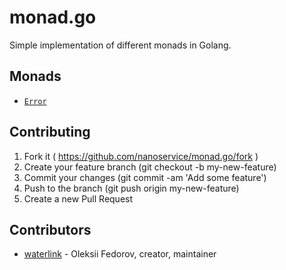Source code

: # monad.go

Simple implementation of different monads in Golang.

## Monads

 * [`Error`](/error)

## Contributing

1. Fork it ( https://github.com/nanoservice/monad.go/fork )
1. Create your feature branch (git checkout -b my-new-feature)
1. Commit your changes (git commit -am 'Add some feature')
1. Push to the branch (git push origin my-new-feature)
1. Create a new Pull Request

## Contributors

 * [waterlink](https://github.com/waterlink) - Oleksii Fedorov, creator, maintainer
:::
Could you return the lines in the entries above that contain "Create"?

Exercise solution →
1. Create your feature branch (git checkout -b my-new-feature)
1. Create a new Pull Request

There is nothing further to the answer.